# Interacting with the Manuscript object in Python

If you are a little savvy with Python, you can interact directly with the Manuscript in a Python interpreter.
Open up the Python interpreter, Jupyter Notebook, or iPython in the manuscript-object directory and enter the following:

In [21]:
from manuscript import *
m = Manuscript(utils.ms_xml_path)

Generating Manuscript object from /mnt/c/code/mkp/manuscript-object/m-k-manuscript-data/ms-xml...
Generating entries from files in folder /mnt/c/code/mkp/manuscript-object/m-k-manuscript-data/ms-xml/tc...
Generated 0 entries.
Generating entries from files in folder /mnt/c/code/mkp/manuscript-object/m-k-manuscript-data/ms-xml/tcn...
Generated 0 entries.
Generating entries from files in folder /mnt/c/code/mkp/manuscript-object/m-k-manuscript-data/ms-xml/tl...
Generated 0 entries.


Now the Manuscript is held in memory with the variable name `m`. You can look at a particular entry like this:

In [None]:
e = m.entries['tl']['p005r_2']

And you can inspect various aspects about it:

In [None]:
e.text
e.xml_string
e.properties

There are also several functions which are useful when interacting with entries:

In [None]:
find_terms(e.xml, "env")

With a bit of Python, you can make complex queries about the manuscript this way.

In [None]:
for id, entry in m.entries['tl'].items():
    if len(find_terms(entry.xml, "env")) > 0:
        print(id)

Just like that, you get a list of all the entries with environment tags in them!

If we store some data in a list, we can plot the number of `env` tag occurrences by entry:

In [None]:
> import matplotlib.pyplot as plt
> ids = []
> n_terms = []
> for id, entry in m.entries['tl'].items():
    terms = find_terms(entry.xml, "env")
    if len(terms) > 0:
        ids.append(id)
        n_terms.append(len(terms))
> plt.scatter(ids, n_terms)
> plt.show()

![scatter plot](https://raw.githubusercontent.com/cu-mkp/manuscript-object/master/projects/visualizations/scatter.png)

With a little extra formatting, you have a visualization of roughly where env tags appear in the manuscript!

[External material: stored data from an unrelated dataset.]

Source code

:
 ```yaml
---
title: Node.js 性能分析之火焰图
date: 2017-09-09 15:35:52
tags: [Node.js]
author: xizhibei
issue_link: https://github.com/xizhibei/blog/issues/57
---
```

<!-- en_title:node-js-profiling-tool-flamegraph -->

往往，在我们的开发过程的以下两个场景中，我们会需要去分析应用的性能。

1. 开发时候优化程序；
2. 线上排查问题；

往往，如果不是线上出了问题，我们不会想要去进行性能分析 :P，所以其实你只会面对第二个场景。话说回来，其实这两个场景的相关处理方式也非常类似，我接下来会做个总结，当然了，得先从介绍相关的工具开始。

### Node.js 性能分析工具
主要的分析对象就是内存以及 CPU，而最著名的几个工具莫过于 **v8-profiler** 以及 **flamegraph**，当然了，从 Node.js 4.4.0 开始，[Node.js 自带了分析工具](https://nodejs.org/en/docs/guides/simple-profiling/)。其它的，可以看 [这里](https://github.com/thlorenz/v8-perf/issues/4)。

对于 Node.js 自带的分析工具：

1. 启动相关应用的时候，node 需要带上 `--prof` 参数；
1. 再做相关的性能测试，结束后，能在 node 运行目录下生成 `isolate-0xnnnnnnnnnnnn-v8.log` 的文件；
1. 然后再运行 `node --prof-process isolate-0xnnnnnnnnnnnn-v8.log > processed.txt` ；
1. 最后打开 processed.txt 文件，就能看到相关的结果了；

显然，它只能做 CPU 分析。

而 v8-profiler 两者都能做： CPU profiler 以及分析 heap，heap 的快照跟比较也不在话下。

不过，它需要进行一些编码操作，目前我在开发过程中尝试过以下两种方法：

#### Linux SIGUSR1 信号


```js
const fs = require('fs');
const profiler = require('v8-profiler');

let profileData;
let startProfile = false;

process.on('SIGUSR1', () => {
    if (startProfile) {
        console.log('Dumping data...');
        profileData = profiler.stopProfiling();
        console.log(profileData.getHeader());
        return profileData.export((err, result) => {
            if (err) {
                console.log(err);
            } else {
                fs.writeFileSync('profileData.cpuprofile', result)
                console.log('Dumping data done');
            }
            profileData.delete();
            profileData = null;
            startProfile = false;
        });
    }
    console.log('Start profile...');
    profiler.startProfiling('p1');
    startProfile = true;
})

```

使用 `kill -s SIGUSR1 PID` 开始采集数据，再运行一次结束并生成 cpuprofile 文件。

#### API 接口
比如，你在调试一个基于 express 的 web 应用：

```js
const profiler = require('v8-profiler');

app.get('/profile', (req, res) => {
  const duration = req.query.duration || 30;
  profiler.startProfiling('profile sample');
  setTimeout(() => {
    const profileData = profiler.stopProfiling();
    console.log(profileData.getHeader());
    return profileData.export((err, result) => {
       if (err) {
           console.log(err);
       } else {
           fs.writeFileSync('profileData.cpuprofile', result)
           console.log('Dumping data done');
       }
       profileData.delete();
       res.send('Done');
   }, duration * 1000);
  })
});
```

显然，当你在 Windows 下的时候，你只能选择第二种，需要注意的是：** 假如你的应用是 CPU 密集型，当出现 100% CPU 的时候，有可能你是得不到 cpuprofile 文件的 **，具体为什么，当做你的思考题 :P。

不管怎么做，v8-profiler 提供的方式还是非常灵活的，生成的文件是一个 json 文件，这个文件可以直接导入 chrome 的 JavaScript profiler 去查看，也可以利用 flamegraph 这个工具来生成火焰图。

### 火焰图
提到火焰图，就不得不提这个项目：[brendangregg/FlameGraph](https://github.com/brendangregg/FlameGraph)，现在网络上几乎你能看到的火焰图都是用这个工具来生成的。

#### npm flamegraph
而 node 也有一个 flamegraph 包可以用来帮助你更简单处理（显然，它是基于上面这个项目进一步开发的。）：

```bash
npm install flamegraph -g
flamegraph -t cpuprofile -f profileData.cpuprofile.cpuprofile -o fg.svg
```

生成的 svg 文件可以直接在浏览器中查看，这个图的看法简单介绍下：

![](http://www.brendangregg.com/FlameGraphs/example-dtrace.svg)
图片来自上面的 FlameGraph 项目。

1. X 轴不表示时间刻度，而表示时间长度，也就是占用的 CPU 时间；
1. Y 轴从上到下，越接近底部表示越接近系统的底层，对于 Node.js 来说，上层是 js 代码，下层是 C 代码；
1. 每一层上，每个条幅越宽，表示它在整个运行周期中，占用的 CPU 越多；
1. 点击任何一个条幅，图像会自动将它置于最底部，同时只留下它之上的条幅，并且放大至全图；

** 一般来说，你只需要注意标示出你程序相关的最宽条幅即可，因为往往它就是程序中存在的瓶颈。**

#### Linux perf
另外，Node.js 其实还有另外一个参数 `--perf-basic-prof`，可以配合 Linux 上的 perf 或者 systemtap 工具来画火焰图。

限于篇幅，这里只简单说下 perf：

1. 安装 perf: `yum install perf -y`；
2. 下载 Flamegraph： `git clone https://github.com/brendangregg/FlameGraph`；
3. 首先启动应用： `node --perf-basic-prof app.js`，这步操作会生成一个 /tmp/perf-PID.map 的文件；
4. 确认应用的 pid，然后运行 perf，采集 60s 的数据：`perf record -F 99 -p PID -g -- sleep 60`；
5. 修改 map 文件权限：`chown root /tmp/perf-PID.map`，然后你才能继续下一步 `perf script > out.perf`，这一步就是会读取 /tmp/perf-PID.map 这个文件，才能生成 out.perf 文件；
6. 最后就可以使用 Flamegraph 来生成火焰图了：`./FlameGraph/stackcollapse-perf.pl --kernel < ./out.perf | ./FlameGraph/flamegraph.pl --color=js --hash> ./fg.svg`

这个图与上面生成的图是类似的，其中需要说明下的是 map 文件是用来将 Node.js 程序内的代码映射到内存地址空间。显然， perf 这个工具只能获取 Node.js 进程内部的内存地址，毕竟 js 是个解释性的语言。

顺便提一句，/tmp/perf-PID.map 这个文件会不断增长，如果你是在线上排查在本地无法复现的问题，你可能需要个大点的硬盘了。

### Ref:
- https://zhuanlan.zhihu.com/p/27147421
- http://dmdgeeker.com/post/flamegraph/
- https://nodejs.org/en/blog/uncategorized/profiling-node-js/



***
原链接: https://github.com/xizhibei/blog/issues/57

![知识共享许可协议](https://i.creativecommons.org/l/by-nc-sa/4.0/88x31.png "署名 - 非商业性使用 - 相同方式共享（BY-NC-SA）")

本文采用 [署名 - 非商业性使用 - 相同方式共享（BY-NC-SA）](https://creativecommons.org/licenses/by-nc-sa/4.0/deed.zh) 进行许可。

We see that entry 17r_1 has a ton of environment tags. Why is this?

In [None]:
e = entries['tl']['p017r_1']
e.title
e.properties["environment"]

So this is an entry discussing how gunners interacted with various environments in order to defend or attack them!
It looks pretty long. How many characters is it?

In [None]:
len(e.text)

Looks like a big number, but how much is that in context?

In [None]:
lengths = [len(entry.text) for entry in m.entries["tl"].values()]
average = sum(lengths) / len(lengths)
average

Wow! Compared to the average, this entry is super long! But that doesn't tell us anything about the actual distribution.

In [None]:
import math
sd = math.sqrt(sum((x - average)**2 for x in lengths) / len(lengths))
sd

Unsurprisingly, we have a pretty significant standard deviation.

In [None]:
len(e.text) / sd

So the length of entry 17r_1 is 13 standard deviations from the average entry in the manuscript!

It's very easy to go from here to a simple histogram showing the length distribution:

In [None]:
plt.hist(lengths, bins=100)
plt.axvline(average, color="orange")
for x in range(1,14):
    plt.axvline(average + x*sd, color="purple", linewidth=0.5)

![histogram](https://raw.githubusercontent.com/cu-mkp/manuscript-object/master/projects/visualizations/hist.png)

The orange line is the mean; the purple lines are standard deviations. That tiny blue blip around 14000 must be entry 17r_1.

Admittedly, this sort of statistic is not terribly informative on this kind of dataset, but possibilities are abound. Interacting with the manuscript is made simple and powerful by holding the entries in memory as a Python object.